Migrate data from MongoDB to an Azure Cosmos DB for MongoDB account by using Azure Databricks

บทความ
08/22/2024

APPLIES TO: MongoDB

This migration guide is part of series on migrating databases from MongoDB to Azure Cosmos DB API for MongoDB. The critical migration steps are pre-migration, migration, and post-migration, as shown below.

Diagram of migration steps

Data migration using Azure Databricks

Azure Databricks is a platform as a service (PaaS) offering for Apache Spark. It offers a way to do offline migrations on a large-scale dataset. You can use Azure Databricks to do an offline migration of databases from MongoDB to Azure Cosmos DB for MongoDB.

In this tutorial, you will learn how to:

Provision an Azure Databricks cluster
Add dependencies
Create and run Scala or Python notebook
Optimize the migration performance
Troubleshoot rate-limiting errors that may be observed during migration

Prerequisites

To complete this tutorial, you need to:

Complete the pre-migration steps such as estimating throughput and choosing a shard key.
Create an Azure Cosmos DB for MongoDB account.

Provision an Azure Databricks cluster

You can follow instructions to provision an Azure Databricks cluster. We recommend selecting Databricks runtime version 7.6, which supports Spark 3.0.

Diagram of databricks new cluster creation.

Add dependencies

Add the MongoDB Connector for Spark library to your cluster to connect to both native MongoDB and Azure Cosmos DB for MongoDB endpoints. In your cluster, select Libraries > Install New > Maven, and then add org.mongodb.spark:mongo-spark-connector_2.12:3.0.1 Maven coordinates.

Diagram of adding databricks cluster dependencies.

Select Install, and then restart the cluster when installation is complete.

Note

Make sure that you restart the Databricks cluster after the MongoDB Connector for Spark library has been installed.

After that, you may create a Scala or Python notebook for migration.

Create Scala notebook for migration

Create a Scala Notebook in Databricks.
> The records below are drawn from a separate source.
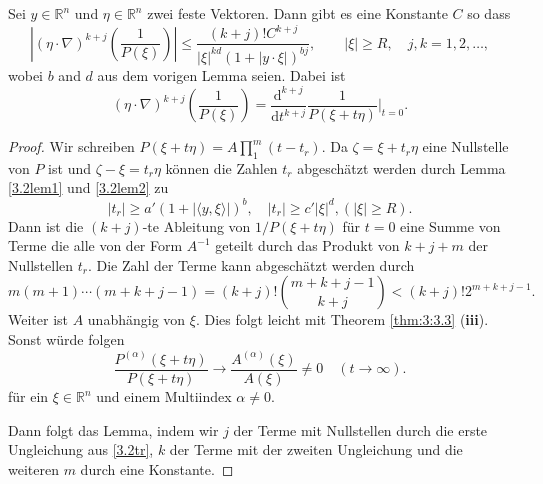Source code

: \begin{lem}\label{3.2lem3}
Sei $y\in \mathbb R^n$ und $\eta \in \mathbb R^n$ zwei feste Vektoren. Dann gibt es eine Konstante $C$ so dass
\begin{equation}
\left |(\eta\cdot\nabla)^{k+j} \left ( \frac{1}{P(\xi)} \right )  \right | \le \frac{(k+j)! C^{k+j}}{|\xi|^{kd} ( 1+ | y\cdot\xi | )^{bj}},\qquad  |\xi|\ge R, \quad j, k=1,2,\ldots,
\end{equation}
wobei $b$ and $d$ aus dem vorigen Lemma seien. Dabei ist
\begin{equation}
(\eta\cdot\nabla)^{k+j} \left (\frac{1}{P(\xi)} \right ) =  \frac{\mathrm d^{k+j}}{\mathrm d t^{k+j}}  \frac{1}{P(\xi+ t\eta)} \bigg|_{t=0}.
\end{equation}
\end{lem}
\begin{proof}
Wir schreiben $P(\xi+t\eta) = A \prod_{1}^m (t-t_r) $. Da $\zeta = \xi+ t_r \eta$ eine Nullstelle von $P$ ist und $\zeta - \xi = t_r \eta$ können die Zahlen $t_r$ abgeschätzt werden durch Lemma \ref{3.2lem1} und \ref{3.2lem2} zu
\begin{equation}\label{3.2tr}
|t_r| \ge a' (1+|\langle y, \xi\rangle|)^b,\quad |t_r|\ge c' |\xi|^d, (|\xi|\ge R).
\end{equation}
Dann ist die $(k+j)$-te  Ableitung von $1/P(\xi+t\eta)$ für $t=0$ eine Summe von Terme die alle von der Form $A^{-1}$ geteilt durch das Produkt von $k+j+m$ der Nullstellen $t_r$. Die Zahl der Terme kann abgeschätzt werden durch
\begin{equation}
m(m+1) \cdots (m+k+j-1) =(k+j)! \binom{m+k+j-1}{k+j}<(k+j)! 2^{m+k+j-1}.
\end{equation}
Weiter ist $A$ unabhängig von $\xi$. Dies folgt leicht mit Theorem \ref{thm:3:3.3} ({\bf iii}). Sonst würde folgen 
\begin{equation}
\frac{P^{(\alpha)}(\xi + t\eta)}{P(\xi + t\eta)}\to \frac{A^{(\alpha)}(\xi)}{A(\xi)}\neq 0\quad(t\to \infty).
\end{equation}
für ein $\xi\in \mathbb R^n$ und einem Multiindex $\alpha\neq 0$.

Dann folgt das Lemma, indem wir $j$ der Terme mit Nullstellen durch die erste Ungleichung aus \eqref{3.2tr}, $k$ der Terme mit der zweiten Ungleichung und die weiteren $m$ durch eine Konstante.  
\end{proof}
Make sure to enter the right values for the variables before running the following code:

import com.mongodb.spark._
import com.mongodb.spark.config._
import org.apache.spark._
import org.apache.spark.sql._

var sourceConnectionString = "mongodb://<USERNAME>:<PASSWORD>@<HOST>:<PORT>/<AUTHDB>"
var sourceDb = "<DB NAME>"
var sourceCollection =  "<COLLECTIONNAME>"
var targetConnectionString = "mongodb://<ACCOUNTNAME>:<PASSWORD>@<ACCOUNTNAME>.mongo.cosmos.azure.com:10255/?ssl=true&replicaSet=globaldb&retrywrites=false&maxIdleTimeMS=120000&appName=@<ACCOUNTNAME>@"
var targetDb = "<DB NAME>"
var targetCollection =  "<COLLECTIONNAME>"

val readConfig = ReadConfig(Map(
  "spark.mongodb.input.uri" -> sourceConnectionString,
  "spark.mongodb.input.database" -> sourceDb,
  "spark.mongodb.input.collection" -> sourceCollection,
))

val writeConfig = WriteConfig(Map(
  "spark.mongodb.output.uri" -> targetConnectionString,
  "spark.mongodb.output.database" -> targetDb,
  "spark.mongodb.output.collection" -> targetCollection,
  "spark.mongodb.output.maxBatchSize" -> "8000"  
))

val sparkSession = SparkSession
  .builder()
  .appName("Data transfer using spark")
  .getOrCreate()

val customRdd = MongoSpark.load(sparkSession, readConfig)

MongoSpark.save(customRdd, writeConfig)

Create Python notebook for migration

Create a Python Notebook in Databricks. Make sure to enter the right values for the variables before running the following code:

from pyspark.sql import SparkSession

sourceConnectionString = "mongodb://<USERNAME>:<PASSWORD>@<HOST>:<PORT>/<AUTHDB>"
sourceDb = "<DB NAME>"
sourceCollection =  "<COLLECTIONNAME>"
targetConnectionString = "mongodb://<ACCOUNTNAME>:<PASSWORD>@<ACCOUNTNAME>.mongo.cosmos.azure.com:10255/?ssl=true&replicaSet=globaldb&retrywrites=false&maxIdleTimeMS=120000&appName=@<ACCOUNTNAME>@"
targetDb = "<DB NAME>"
targetCollection =  "<COLLECTIONNAME>"

my_spark = SparkSession \
    .builder \
    .appName("myApp") \
    .getOrCreate()

df = my_spark.read.format("com.mongodb.spark.sql.DefaultSource").option("uri", sourceConnectionString).option("database", sourceDb).option("collection", sourceCollection).load()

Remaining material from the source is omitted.